Family Fracturing While Laid-Off? Read This.


Today and only today, you’ll find a kinder, gentler me because this topic has no room for any of my usual snarkieness.  Read this and then do this if you’re unemployed and struggling to keep your family together.  If you know someone who is in that place, email this to them.

“We are going to have to let you go.”

Everyone knows how devastating these words can be to an individual. Their effect on a spouse/partner or family member can be just as real. They ignite the same anger and fear as other emotionally stressful life events such as divorce, loss of a loved one or serious illness. Job loss ranks among the more severe stressors that families encounter.

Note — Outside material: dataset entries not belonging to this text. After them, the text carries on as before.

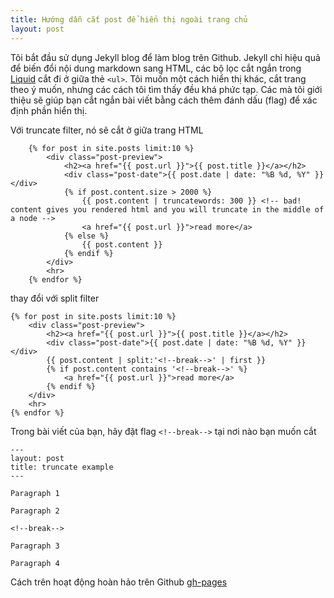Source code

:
 ```yaml
---
title: Hướng dẫn cắt post để hiển thị ngoài trang chủ 
layout: post
--- 
```


Tôi bắt đầu sử dụng Jekyll blog để làm blog trên Github. Jekyll chỉ hiệu quả để biến đổi nội dung markdown sang HTML, các bộ lọc cắt ngắn trong [Liquid](https://github.com/Shopify/liquid) cắt đi ở giữa thẻ `<ul>`. Tôi muốn một cách hiển thị khác, cắt trang theo ý muốn, nhưng các cách tôi tìm thấy đều khá phức tạp. Các mà tôi giới thiệu sẽ giúp bạn cắt ngắn bài viết bằng cách thêm đánh dấu (flag) để xác định phần hiển thị.

<!--break-->

Với truncate filter, nó sẽ cắt ở giữa trang HTML

```jade
	{% for post in site.posts limit:10 %}
		<div class="post-preview">
			<h2><a href="{{ post.url }}">{{ post.title }}</a></h2>
			<div class="post-date">{{ post.date | date: "%B %d, %Y" }}</div>
			{% if post.content.size > 2000 %}
				{{ post.content | truncatewords: 300 }} <!-- bad! content gives you rendered html and you will truncate in the middle of a node -->
				<a href="{{ post.url }}">read more</a>
			{% else %}
				{{ post.content }}
			{% endif %}
		</div>
		<hr>
	{% endfor %}
```

thay đổi với split filter

```jade
{% for post in site.posts limit:10 %}
	<div class="post-preview">
		<h2><a href="{{ post.url }}">{{ post.title }}</a></h2>
		<div class="post-date">{{ post.date | date: "%B %d, %Y" }}</div>
		{{ post.content | split:'<!--break-->' | first }}
		{% if post.content contains '<!--break-->' %}
			<a href="{{ post.url }}">read more</a>
		{% endif %}
	</div>
	<hr>
{% endfor %}
```

Trong bài viết của bạn, hãy đặt flag `<!--break-->` tại nơi nào bạn muốn cắt

```text
---
layout: post
title: truncate example
---
 
Paragraph 1
 
Paragraph 2
 
<!--break-->
 
Paragraph 3
 
Paragraph 4
```

Cách trên hoạt động hoàn hảo trên Github [gh-pages](https://pages.github.com/)


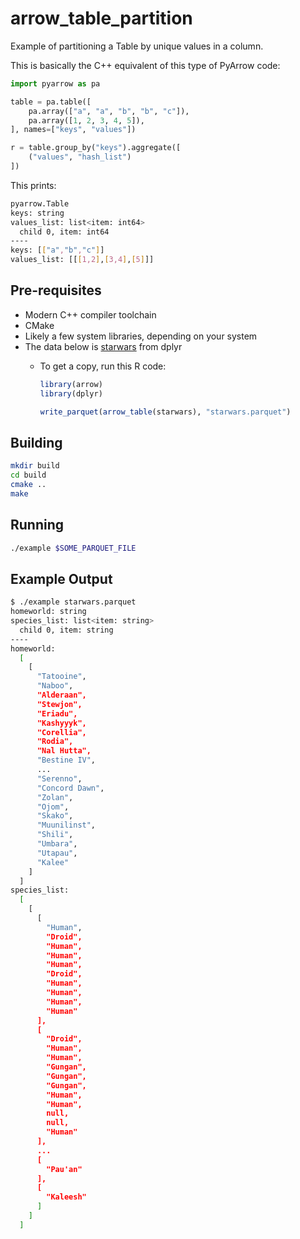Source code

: # arrow_table_partition

Example of partitioning a Table by unique values in a column.

This is basically the C++ equivalent of this type of PyArrow code:

```python
import pyarrow as pa

table = pa.table([
    pa.array(["a", "a", "b", "b", "c"]),
    pa.array([1, 2, 3, 4, 5]),
], names=["keys", "values"])

r = table.group_by("keys").aggregate([
    ("values", "hash_list")
])
```

This prints:

```sh
pyarrow.Table
keys: string
values_list: list<item: int64>
  child 0, item: int64
----
keys: [["a","b","c"]]
values_list: [[[1,2],[3,4],[5]]]
```

## Pre-requisites

- Modern C++ compiler toolchain
- CMake
- Likely a few system libraries, depending on your system
- The data below is [starwars](https://dplyr.tidyverse.org/reference/starwars.html) from dplyr
  - To get a copy, run this R code:

      ```r
      library(arrow)
      library(dplyr)

      write_parquet(arrow_table(starwars), "starwars.parquet")
      ```

## Building

```sh
mkdir build
cd build
cmake ..
make
```

## Running

```sh
./example $SOME_PARQUET_FILE
```

## Example Output

```sh
$ ./example starwars.parquet
homeworld: string
species_list: list<item: string>
  child 0, item: string
----
homeworld:
  [
    [
      "Tatooine",
      "Naboo",
      "Alderaan",
      "Stewjon",
      "Eriadu",
      "Kashyyyk",
      "Corellia",
      "Rodia",
      "Nal Hutta",
      "Bestine IV",
      ...
      "Serenno",
      "Concord Dawn",
      "Zolan",
      "Ojom",
      "Skako",
      "Muunilinst",
      "Shili",
      "Umbara",
      "Utapau",
      "Kalee"
    ]
  ]
species_list:
  [
    [
      [
        "Human",
        "Droid",
        "Human",
        "Human",
        "Human",
        "Droid",
        "Human",
        "Human",
        "Human",
        "Human"
      ],
      [
        "Droid",
        "Human",
        "Human",
        "Gungan",
        "Gungan",
        "Gungan",
        "Human",
        "Human",
        null,
        null,
        "Human"
      ],
      ...
      [
        "Pau'an"
      ],
      [
        "Kaleesh"
      ]
    ]
  ]
```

Losing a job causes the entire family to feel a loss of security. As job hunters take steps to address the fear by actively searching for a new position, they rely on family members for support. However, being in the cheering section but not in the game itself causes a unique sense of helplessness. The partner who is not doing the researching, networking or interviewing has many of the concerns but none of the power. If the job hunter withdraws from or takes a partner’s support for granted, stress can build.

The key to reducing stress at home is communication. The following steps can help prevent or reduce the stress that comes with job loss:

Plan regular family meetings.

Families should set aside regular times to discuss the job search.  Depending on the communication needs of your family, this can be daily, weekly, or several times a week.  For some job-seekers, nothing undermines self-esteem more than being asked for daily progress report.  For some family members, nothing creates more anxiety than unwanted daily reports.

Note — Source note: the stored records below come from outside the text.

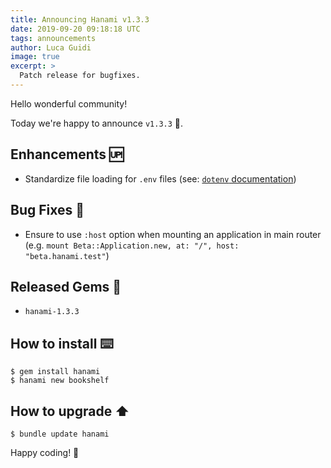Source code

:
 ```yaml
---
title: Announcing Hanami v1.3.3
date: 2019-09-20 09:18:18 UTC
tags: announcements
author: Luca Guidi
image: true
excerpt: >
  Patch release for bugfixes.
---
```


Hello wonderful community!

Today we're happy to announce `v1.3.3` 🙌.

## Enhancements 🆙

  * Standardize file loading for `.env` files (see: [`dotenv` documentation](https://github.com/bkeepers/dotenv#what-other-env-files-can-i-use))

## Bug Fixes 🐞

  * Ensure to use `:host` option when mounting an application in main router (e.g. `mount Beta::Application.new, at: "/", host: "beta.hanami.test"`)

## Released Gems 💎

  * `hanami-1.3.3`

## How to install ⌨️

```shell
$ gem install hanami
$ hanami new bookshelf
```

## How to upgrade ⬆

```shell
$ bundle update hanami
```

Happy coding! 🌸
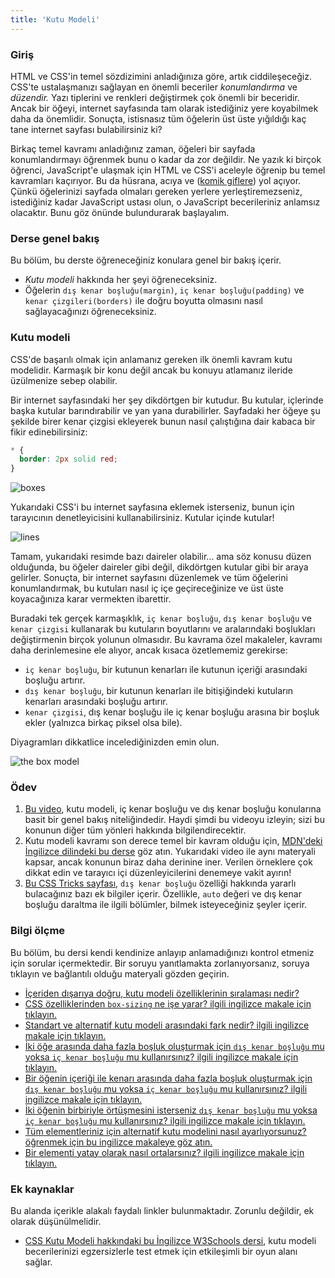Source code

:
 ```yaml
---
title: 'Kutu Modeli'
---
```


### Giriş

HTML ve CSS'in temel sözdizimini anladığınıza göre, artık ciddileşeceğiz. CSS'te ustalaşmanızı sağlayan en önemli beceriler _konumlandırma_ ve _düzendir._ Yazı tiplerini ve renkleri değiştirmek çok önemli bir beceridir. Ancak bir öğeyi, internet sayfasında tam olarak istediğiniz yere koyabilmek daha da önemlidir. Sonuçta, istisnasız tüm öğelerin üst üste yığıldığı kaç tane internet sayfası bulabilirsiniz ki?

Birkaç temel kavramı anladığınız zaman, öğeleri bir sayfada konumlandırmayı öğrenmek bunu o kadar da zor değildir. Ne yazık ki birçok öğrenci, JavaScript'e ulaşmak için HTML ve CSS'i aceleyle öğrenip bu temel kavramları kaçırıyor. Bu da hüsrana, acıya ve ([komik giflere](https://giphy.com/gifs/css-13FrpeVH09Zrb2)) yol açıyor. Çünkü öğelerinizi sayfada olmaları gereken yerlere yerleştiremezseniz, istediğiniz kadar JavaScript ustası olun, o JavaScript becerileriniz anlamsız olacaktır. Bunu göz önünde bulundurarak başlayalım.

### Derse genel bakış

Bu bölüm, bu derste öğreneceğiniz konulara genel bir bakış içerir.

*   _Kutu modeli_ hakkında her şeyi öğreneceksiniz.
*   Öğelerin `dış kenar boşluğu(margin)`, `iç kenar boşluğu(padding)` ve `kenar çizgileri(borders)` ile doğru boyutta olmasını nasıl sağlayacağınızı öğreneceksiniz.

### Kutu modeli

CSS'de başarılı olmak için anlamanız gereken ilk önemli kavram kutu modelidir. Karmaşık bir konu değil ancak bu konuyu atlamanız ileride üzülmenize sebep olabilir.

Bir internet sayfasındaki her şey dikdörtgen bir kutudur. Bu kutular, içlerinde başka kutular barındırabilir ve yan yana durabilirler. Sayfadaki her öğeye şu şekilde birer kenar çizgisi ekleyerek bunun nasıl çalıştığına dair kabaca bir fikir edinebilirsiniz:

```css
* {
  border: 2px solid red;
}
```

![boxes](https://cdn.statically.io/gh/TheOdinProject/curriculum/main/foundations/html_css/css-foundations/the-box-model/imgs/boxes.png)

Yukarıdaki CSS'i bu internet sayfasına eklemek isterseniz, bunun için tarayıcının denetleyicisini kullanabilirsiniz. Kutular içinde kutular!

![lines](https://cdn.statically.io/gh/TheOdinProject/curriculum/main/foundations/html_css/css-foundations/the-box-model/imgs/odin-lined.png)

Tamam, yukarıdaki resimde bazı daireler olabilir... ama söz konusu düzen olduğunda, bu öğeler daireler gibi değil, dikdörtgen kutular gibi bir araya gelirler. Sonuçta, bir internet sayfasını düzenlemek ve tüm öğelerini konumlandırmak, bu kutuları nasıl iç içe geçireceğinize ve üst üste koyacağınıza karar vermekten ibarettir.

Buradaki tek gerçek karmaşıklık, `iç kenar boşluğu`, `dış kenar boşluğu` ve `kenar çizgisi` kullanarak bu kutuların boyutlarını ve aralarındaki boşlukları değiştirmenin birçok yolunun olmasıdır. Bu kavrama özel makaleler, kavramı daha derinlemesine ele alıyor, ancak kısaca özetlememiz gerekirse:

*   `iç kenar boşluğu`, bir kutunun kenarları ile kutunun içeriği arasındaki boşluğu artırır.
*   `dış kenar boşluğu`, bir kutunun kenarları ile bitişiğindeki kutuların kenarları arasındaki boşluğu artırır.
*   `kenar çizgisi`, dış kenar boşluğu ile iç kenar boşluğu arasına bir boşluk ekler (yalnızca birkaç piksel olsa bile).

Diyagramları dikkatlice incelediğinizden emin olun.

![the box model](https://cdn.statically.io/gh/TheOdinProject/curriculum/main/foundations/html_css/css-foundations/the-box-model/imgs/box-model.png)

### Ödev

<div class="lesson-content__panel" markdown="1">

1. [Bu video](https://www.youtube.com/watch?v=rIO5326FgPE), kutu modeli, iç kenar boşluğu ve dış kenar boşluğu konularına basit bir genel bakış niteliğindedir. Haydi şimdi bu videoyu izleyin; sizi bu konunun diğer tüm yönleri hakkında bilgilendirecektir.
2. Kutu modeli kavramı son derece temel bir kavram olduğu için, [MDN'deki İngilizce dilindeki bu derse](https://developer.mozilla.org/en-US/docs/Learn/CSS/Building_blocks/The_box_model) göz atın. Yukarıdaki video ile aynı materyali kapsar, ancak konunun biraz daha derinine iner. Verilen örneklere çok dikkat edin ve tarayıcı içi düzenleyicilerini denemeye vakit ayırın!
3. [Bu CSS Tricks sayfası](https://css-tricks.com/almanac/properties/m/margin/), `dış kenar boşluğu` özelliği hakkında yararlı bulacağınız bazı ek bilgiler içerir. Özellikle, `auto` değeri ve dış kenar boşluğu daraltma ile ilgili bölümler, bilmek isteyeceğiniz şeyler içerir.

</div>

### Bilgi ölçme

Bu bölüm, bu dersi kendi kendinize anlayıp anlamadığınızı kontrol etmeniz için sorular içermektedir. Bir soruyu yanıtlamakta zorlanıyorsanız, soruya tıklayın ve bağlantılı olduğu materyali gözden geçirin.

*   [İçeriden dışarıya doğru, kutu modeli özelliklerinin sıralaması nedir?](#kutu-modeli)
*   [CSS özelliklerinden `box-sizing` ne işe yarar? ilgili ingilizce makale için tıklayın.](https://developer.mozilla.org/en-US/docs/Learn/CSS/Building_blocks/The_box_model#the_alternative_css_box_model)
*   [Standart ve alternatif kutu modeli arasındaki fark nedir? ilgili ingilizce makale için tıklayın.](https://developer.mozilla.org/en-US/docs/Learn/CSS/Building_blocks/The_box_model#the_alternative_css_box_model)
*   [İki öğe arasında daha fazla boşluk oluşturmak için `dış kenar boşluğu` mu yoksa `iç kenar boşluğu` mu kullanırsınız? ilgili ingilizce makale için tıklayın.](https://developer.mozilla.org/en-US/docs/Learn/CSS/Building_blocks/The_box_model#margins_padding_and_borders)
*   [Bir öğenin içeriği ile kenarı arasında daha fazla boşluk oluşturmak için `dış kenar boşluğu` mu yoksa `iç kenar boşluğu` mu kullanırsınız? ilgili ingilizce makale için tıklayın.](https://developer.mozilla.org/en-US/docs/Learn/CSS/Building_blocks/The_box_model#margins_padding_and_borders)
*   [İki öğenin birbiriyle örtüşmesini isterseniz `dış kenar boşluğu` mu yoksa `iç kenar boşluğu` mu kullanırsınız? ilgili ingilizce makale için tıklayın.](https://developer.mozilla.org/en-US/docs/Learn/CSS/Building_blocks/The_box_model#margins_padding_and_borders)
*   [Tüm elementleriniz için alternatif kutu modelini nasıl ayarlıyorsunuz? öğrenmek için bu ingilizce makaleye göz atın.](https://developer.mozilla.org/en-US/docs/Learn/CSS/Building_blocks/The_box_model#the_alternative_css_box_model)
*   [Bir elementi yatay olarak nasıl ortalarsınız? ilgili ingilizce makale için tıklayın.](https://css-tricks.com/almanac/properties/m/margin/#aa-auto-and-centering)

### Ek kaynaklar

Bu alanda içerikle alakalı faydalı linkler bulunmaktadır. Zorunlu değildir, ek olarak düşünülmelidir.

*   [CSS Kutu Modeli hakkındaki bu İngilizce W3Schools dersi](https://www.w3schools.com/css/css_boxmodel.asp), kutu modeli becerilerinizi egzersizlerle test etmek için etkileşimli bir oyun alanı sağlar.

Children should be informed of the job loss and be encouraged to participate in the solution.  Tell them, “We’re a strong family.  We’re in a tough spot for a while, but together we can bounce back from this setback.”  Like it or not, you’re demonstrating how to handle adversity.  Lead by setting a positive example.

Don’t avoid stressful topics, but do avoid the language of confrontation.

Don’t try to save your family pain by avoiding uncomfortable subjects.  Introducing your concerns or feelings about what’s occurring is easier if you own your fear and begin sentences with “I”, such as “I’m worried…” or “I’m wondering about…”  This is better than using “you”, as in, “You don’t…” or “You haven’t told me about…”  This may sound insignificant, but it is often crucial to maintaining healthy family relationships.  Choose your words with care.

Accentuate the positive.

Even if you aren’t a naturally upbeat person, try to focus on the positive aspects of daily events.  Not sharing these positive experiences, no matter how insignificant they may seem, gives the impression that nothing positive is happening.  Families should celebrate each small success.  The job-seeker never knows which call will eventually end in an offer.  Focusing on the positive will give the whole family the encouragement it needs as the job search progresses to a successful conclusion.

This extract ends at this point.